Just after the Big Bang, the cosmos is thought to have grown even faster than the speed of light. This idea of exponential expansion is the central claim of the inflationary hypothesis developed by Alan Guth and Andrei Linde.8 Quantum fluctuations of the inflationary field are thought to have seeded the formation of galaxies, triggering fluctuations in the density of radiation that in turn determined peaks and valleys in the distribution of matter.9

Forced for almost 380,000 years to interact within the hot plasma constituting the early universe, photons were finally freed when expansion cooled the plasma and allowed protons and electrons to bond into hydrogen atoms. Residual electromagnetic radiation, the cosmic microwave background (CMB), has permeated the entire cosmos as an afterglow ever since, with expansion increasingly stretching its wavelength into microwaves. The search for the characteristic imprints of inflation in the CMB have been the focus of research seeking support for the theory of inflation.

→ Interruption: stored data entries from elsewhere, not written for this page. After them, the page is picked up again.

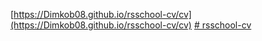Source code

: [https://Dimkob08.github.io/rsschool-cv/cv](https://Dimkob08.github.io/rsschool-cv/cv)
[# rsschool-cv](https://Dimkob08.github.io/rsschool-cv/)
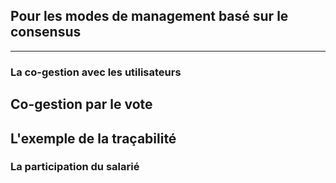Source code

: ## Pour les modes de management basé sur le consensus
---

[//]: # (TODO: MANAGEMENT BASE CONSENSUS)

### La co-gestion avec les utilisateurs
[//]: # (TODO: ADD SECTION co-gestion avec les utilisateurs)

## Co-gestion par le vote
[//]: # (TODO: ADD SECTION Co-gestion par le vote)

## L'exemple de la traçabilité
[//]: # (TODO: ADD SECTION L'exemple de la traçabilité)

### La participation du salarié
[//]: # (TODO: ADD SECTION La participation du salarié)

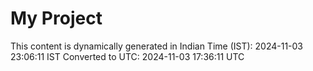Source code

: # My Project

This content is dynamically generated in Indian Time (IST): 2024-11-03 23:06:11 IST
Converted to UTC: 2024-11-03 17:36:11 UTC
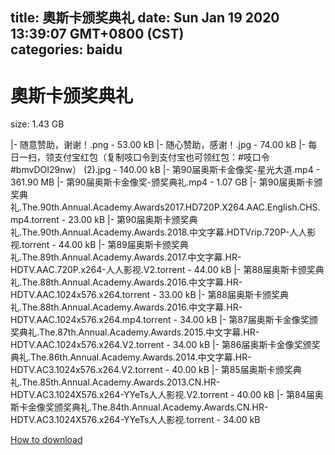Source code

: 
title: 奧斯卡颁奖典礼
date: Sun Jan 19 2020 13:39:07 GMT+0800 (CST)    
categories: baidu
---

# 奧斯卡颁奖典礼
size: 1.43 GB
 
 
|- 随意赞助，谢谢！.png - 53.00 kB
|- 随心赞助，感谢！.jpg - 74.00 kB
|- 每日一扫，领支付宝红包（复制吱口令到支付宝也可领红包：#吱口令#bmvDOI29nw） (2).jpg - 140.00 kB
|- 第90届奥斯卡金像奖-星光大道.mp4 - 361.90 MB
|- 第90届奥斯卡金像奖-颁奖典礼.mp4 - 1.07 GB
|- 第90届奥斯卡颁奖典礼.The.90th.Annual.Academy.Awards2017.HD720P.X264.AAC.English.CHS.mp4.torrent - 23.00 kB
|- 第90届奥斯卡颁奖典礼.The.90th.Annual.Academy.Awards.2018.中文字幕.HDTVrip.720P-人人影视.torrent - 44.00 kB
|- 第89届奥斯卡颁奖典礼.The.89th.Annual.Academy.Awards.2017.中文字幕.HR-HDTV.AAC.720P.x264-人人影视.V2.torrent - 44.00 kB
|- 第88届奥斯卡颁奖典礼.The.88th.Annual.Academy.Awards.2016.中文字幕.HR-HDTV.AAC.1024x576.x264.torrent - 33.00 kB
|- 第88届奥斯卡颁奖典礼.The.88th.Annual.Academy.Awards.2016.中文字幕.HR-HDTV.AAC.1024x576.x264.mp4.torrent - 34.00 kB
|- 第87届奥斯卡金像奖颁奖典礼.The.87th.Annual.Academy.Awards.2015.中文字幕.HR-HDTV.AAC.1024x576.x264.V2.torrent - 34.00 kB
|- 第86届奥斯卡金像奖颁奖典礼.The.86th.Annual.Academy.Awards.2014.中文字幕.HR-HDTV.AC3.1024x576.x264.V2.torrent - 40.00 kB
|- 第85届奥斯卡颁奖典礼.The.85th.Annual.Academy.Awards.2013.CN.HR-HDTV.AC3.1024X576.x264-YYeTs人人影视.V2.torrent - 40.00 kB
|- 第84届奥斯卡金像奖颁奖典礼.The.84th.Annual.Academy.Awards.CN.HR-HDTV.AC3.1024X576.x264-YYeTs人人影视.torrent - 34.00 kB

[How to download](https://bpcam.bemobtrk.com/go/2ceec3aa-1ca2-46d6-b9ff-aaa5c184517c?jno=5283)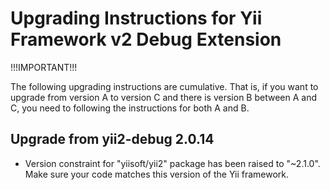 Upgrading Instructions for Yii Framework v2 Debug Extension
===========================================================

!!!IMPORTANT!!!

The following upgrading instructions are cumulative. That is,
if you want to upgrade from version A to version C and there is
version B between A and C, you need to following the instructions
for both A and B.

Upgrade from yii2-debug 2.0.14
------------------------------

* Version constraint for "yiisoft/yii2" package has been raised to "~2.1.0". Make sure your code
  matches this version of the Yii framework. 

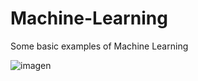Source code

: # Machine-Learning
Some basic examples of Machine Learning

![imagen](https://www.roadshow.com.ar/wp-content/uploads/machine-learning-espana.jpg)
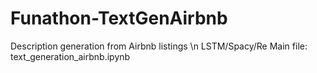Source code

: # Funathon-TextGenAirbnb
Description generation from Airbnb listings
\n LSTM/Spacy/Re
Main file: text_generation_airbnb.ipynb

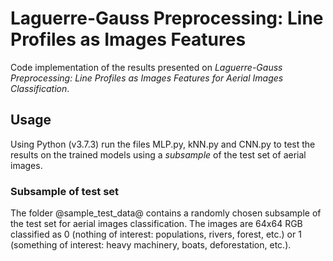 # Laguerre-Gauss Preprocessing: Line Profiles as Images Features


Code implementation of the results presented on *Laguerre-Gauss Preprocessing: Line Profiles
as Images Features for Aerial Images Classification*.


## Usage
Using Python (v3.7.3) run the files MLP.py, kNN.py and CNN.py to test the results on the trained
models using a _subsample_ of the test set of aerial images.


### Subsample of test set
The folder @sample_test_data@ contains a randomly chosen subsample of the test set for aerial
images classification. The images are 64x64 RGB classified as 0 (nothing of interest: populations,
rivers, forest, etc.) or 1 (something of interest: heavy machinery, boats, deforestation, etc.).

After 14 billion years of expansion, the CMB has cooled to 2.7 Kelvin (i.e., -270ºC). This temperature is almost exactly the same everywhere. Minuscule variations are present on the order of one part in 100,000. By measuring anisotropic changes in the CMB, physicists are able to ascertain the behavior of nature at energy levels that no particle accelerator will ever be able to probe.

At the very beginning of the universe, fluctuations of space and time at the tiniest scales were stretched by inflation into gravitational waves. As a result of their propagation, space and time was pulled in one of the directions perpendicular to their motion, and squeezed in the other. When light encountered this alternation of bumps and depressions, or throats and valleys, its photons acquired a peculiar curly twist, or polarization. This is the B-mode polarization the BICEP2 experiment was searching for in the CMB photons.

When physicists examine the CMB light, they are observing the universe at the largest scale. The observed backdrop is not very elaborate. It is almost as plain as possible, with few distinguishing features other than small anisotropies and their global pattern. The universe as a whole is homogenous and smooth, its global space-time curvature flat.

Such simplicity is a real challenge in cosmology.

Inflationary theories claim to deliver the necessary smoothing and stretching. However appealing these theories might be, neither beauty nor elegance should spare them the rigor of experimental testing.

The BICEP2 team was convinced that they had found the B-mode polarizations in the CMB, the telltale peculiar curly threads in the background tapestry of light. The presence of these patterns would have been a strong reason to favor inflation as the best current explanation of what happened in the first fraction of a second.

In Chickentown

Despite some whispers beforehand, the announcement of BICEP2’s findings in March 2014 came as a complete surprise to most observers. The team had maintained strict secrecy during preparations for the release of their results.10

Fireworks followed the BICEP2 announcement. A few cosmologists and experimentalists managed to contain their enthusiasm.11 Their voices were largely drowned out amidst the hubbub.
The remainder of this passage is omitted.